There are very few things, of course, that I agree with PETA on. Actually, I’ve only found two, so far. One is circuses, and the other is zoos. Neither of those organizations treat animals with the respect I think they deserve. And circuses don’t treat clowns all that good either, but that’s another story.

Those of you who have been paying attention to the news know that zoos have been getting a lot of press lately. One of those was the Roosevelt Park Zoo in Minot, North Dakota. The story, sent to me by several concerned readers, proves what I’ve been saying for years. Namely, the southern U.S. is not the only place infested with rednecks.

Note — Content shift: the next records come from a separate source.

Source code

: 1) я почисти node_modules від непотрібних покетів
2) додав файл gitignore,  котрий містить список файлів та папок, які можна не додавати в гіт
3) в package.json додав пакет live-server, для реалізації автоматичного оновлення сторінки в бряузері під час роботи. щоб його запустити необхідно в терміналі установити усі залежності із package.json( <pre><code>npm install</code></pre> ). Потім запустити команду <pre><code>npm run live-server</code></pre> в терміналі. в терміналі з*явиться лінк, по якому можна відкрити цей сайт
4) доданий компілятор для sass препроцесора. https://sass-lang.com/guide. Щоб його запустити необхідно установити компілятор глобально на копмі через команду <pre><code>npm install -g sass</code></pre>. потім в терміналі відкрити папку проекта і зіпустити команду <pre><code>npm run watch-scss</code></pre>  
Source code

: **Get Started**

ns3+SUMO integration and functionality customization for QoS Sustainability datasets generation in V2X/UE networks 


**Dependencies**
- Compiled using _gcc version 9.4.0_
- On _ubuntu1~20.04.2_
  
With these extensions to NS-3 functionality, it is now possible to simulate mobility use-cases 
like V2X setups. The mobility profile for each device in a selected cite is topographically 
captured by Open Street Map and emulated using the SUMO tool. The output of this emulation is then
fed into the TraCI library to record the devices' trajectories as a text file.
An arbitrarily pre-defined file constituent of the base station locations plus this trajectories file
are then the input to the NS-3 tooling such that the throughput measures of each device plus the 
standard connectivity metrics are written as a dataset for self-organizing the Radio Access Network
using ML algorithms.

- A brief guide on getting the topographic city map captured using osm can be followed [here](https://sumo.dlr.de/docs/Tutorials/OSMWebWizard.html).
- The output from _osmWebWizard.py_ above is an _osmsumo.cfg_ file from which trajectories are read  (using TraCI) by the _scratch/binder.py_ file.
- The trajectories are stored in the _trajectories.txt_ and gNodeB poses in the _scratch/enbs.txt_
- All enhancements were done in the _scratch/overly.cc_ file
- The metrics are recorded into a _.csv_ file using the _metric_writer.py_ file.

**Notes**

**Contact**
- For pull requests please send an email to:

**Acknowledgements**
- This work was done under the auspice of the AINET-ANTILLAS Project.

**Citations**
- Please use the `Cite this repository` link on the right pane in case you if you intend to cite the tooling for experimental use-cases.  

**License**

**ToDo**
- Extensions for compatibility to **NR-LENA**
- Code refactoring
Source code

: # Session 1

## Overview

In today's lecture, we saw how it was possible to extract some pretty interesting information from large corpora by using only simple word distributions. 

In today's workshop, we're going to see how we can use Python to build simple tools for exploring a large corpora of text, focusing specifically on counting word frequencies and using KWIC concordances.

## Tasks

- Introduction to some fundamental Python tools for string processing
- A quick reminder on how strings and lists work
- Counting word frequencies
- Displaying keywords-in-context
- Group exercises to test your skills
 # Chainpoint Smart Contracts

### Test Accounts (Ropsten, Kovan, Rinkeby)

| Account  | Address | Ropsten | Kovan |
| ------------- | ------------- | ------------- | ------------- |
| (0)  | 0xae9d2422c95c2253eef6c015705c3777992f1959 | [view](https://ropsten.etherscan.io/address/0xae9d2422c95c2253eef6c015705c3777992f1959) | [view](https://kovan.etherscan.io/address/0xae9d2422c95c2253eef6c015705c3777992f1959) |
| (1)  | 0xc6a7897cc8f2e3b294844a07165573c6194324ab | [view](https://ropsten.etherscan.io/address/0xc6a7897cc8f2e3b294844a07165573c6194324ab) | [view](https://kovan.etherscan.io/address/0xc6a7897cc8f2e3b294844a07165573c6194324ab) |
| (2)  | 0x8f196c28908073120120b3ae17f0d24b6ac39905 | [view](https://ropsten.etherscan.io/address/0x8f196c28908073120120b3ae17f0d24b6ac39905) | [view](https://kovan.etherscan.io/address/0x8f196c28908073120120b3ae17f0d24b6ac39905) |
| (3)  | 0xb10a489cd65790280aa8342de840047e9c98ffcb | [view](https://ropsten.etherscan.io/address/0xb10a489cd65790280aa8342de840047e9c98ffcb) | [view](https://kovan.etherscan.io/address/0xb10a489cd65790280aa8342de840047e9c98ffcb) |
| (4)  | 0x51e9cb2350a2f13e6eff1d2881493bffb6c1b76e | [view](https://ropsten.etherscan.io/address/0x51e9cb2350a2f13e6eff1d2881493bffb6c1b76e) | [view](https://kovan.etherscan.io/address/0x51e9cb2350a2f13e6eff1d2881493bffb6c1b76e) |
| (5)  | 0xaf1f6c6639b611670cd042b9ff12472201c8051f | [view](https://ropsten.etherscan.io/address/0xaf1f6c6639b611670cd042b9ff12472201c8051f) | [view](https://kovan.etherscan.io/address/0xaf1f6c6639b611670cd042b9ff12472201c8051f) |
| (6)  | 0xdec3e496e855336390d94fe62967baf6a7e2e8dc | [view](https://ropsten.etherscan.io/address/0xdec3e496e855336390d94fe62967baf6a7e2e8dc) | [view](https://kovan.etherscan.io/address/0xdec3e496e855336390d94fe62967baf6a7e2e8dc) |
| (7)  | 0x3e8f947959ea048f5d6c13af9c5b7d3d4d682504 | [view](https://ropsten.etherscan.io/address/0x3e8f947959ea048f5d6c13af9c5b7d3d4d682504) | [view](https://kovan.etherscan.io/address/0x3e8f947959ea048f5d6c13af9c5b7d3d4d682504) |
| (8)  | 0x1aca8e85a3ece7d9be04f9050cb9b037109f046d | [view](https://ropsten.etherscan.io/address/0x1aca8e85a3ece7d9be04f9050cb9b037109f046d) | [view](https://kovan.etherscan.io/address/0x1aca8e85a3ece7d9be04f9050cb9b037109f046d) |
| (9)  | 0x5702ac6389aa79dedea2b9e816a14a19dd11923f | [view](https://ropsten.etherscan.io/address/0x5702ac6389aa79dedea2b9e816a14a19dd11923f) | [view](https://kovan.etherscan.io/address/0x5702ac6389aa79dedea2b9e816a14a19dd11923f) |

Dave Shepard and Cody Nelson Kage, aged 21 and 23 respectively, managed to get themselves pretty well sauced up and decided to visit the Roosevelt Park Zoo one night, after hours. They clumb the fence (past tense of ‘climb,’ for rednecks) and got into the zoo, and then clumb another fence to get way too close to the bear enclosure. At that point, there was just one fence between Bubba and Billy Bob and the bears (which would make a pretty good name for a Country & Western band).

They started taunting the bears, to try to get them to come closer, in a real life example of ‘be careful what you wish for.’ Dave poked his arm through the fence and waved it around, and a bear obliged by coming over and biting his hand.

Now, I did something similar once. I was told there was a raccoon in a cardboard box with holes cut in it, so I stuck my finger in one of the holes, and almost lost it. I was also six years old at the time. And totally sober.

Although it would be nice if that were the only zoo incident of late, I would be remiss if I didn’t mention the case of the Chilean goofball who recently took off all his clothes and hopped into a lion enclosure with a couple of African lions at the Metropolitan Zoo in Santiago. The man’s name was not mentioned in any of the stories I found about this incident, but he was 20 years old, which is definitely old enough to know better.

The lions mauled the guy pretty good, and had to be shot to keep them from killing him. Alejandra Montalba, the zoo director, said she was “deeply affected” by the deaths of the lions. For once, I agree with her, too. The lions just did what lions are supposed to do. Plus, this incident happened during operating hours, and the zoo was full of people. It’s bad for business if you stand by and allow the clientele to be consumed by the exhibits.

Our other zoo story comes from a zoo in Cincinnati, which was still in Ohio, last time I checked. A four-year-old boy gave his parents the slip and managed to get into a gorilla enclosure, falling about ten feet into a shallow moat. The male gorilla, who was the only authorized inhabitant of the area, came over and grabbed the kid, and drug him around the pen for ten minutes. That’s how long it took the zoo’s Dangerous Animal Response Team to get there.

Now, ten minutes isn’t a long time, under ordinary circumstances. These weren’t ordinary circumstances. And I’m not totally blaming the parents, since my wife and I raised three boys, and I have firsthand experience of how quickly they can disappear, especially when there’s something dangerous nearby, like a precipice, or a busy highway, or a politician.

Anyway, the zoo people really didn’t want to kill the gorilla, but they didn’t have a choice. They had tranquilizer guns, but that stuff doesn’t work immediately, and it usually irritates the gorilla. Can’t blame the gorilla, either. I’d be mad, too, if somebody shot me with a big dart. So they had to use a real rifle and kill the gorilla to save the boy.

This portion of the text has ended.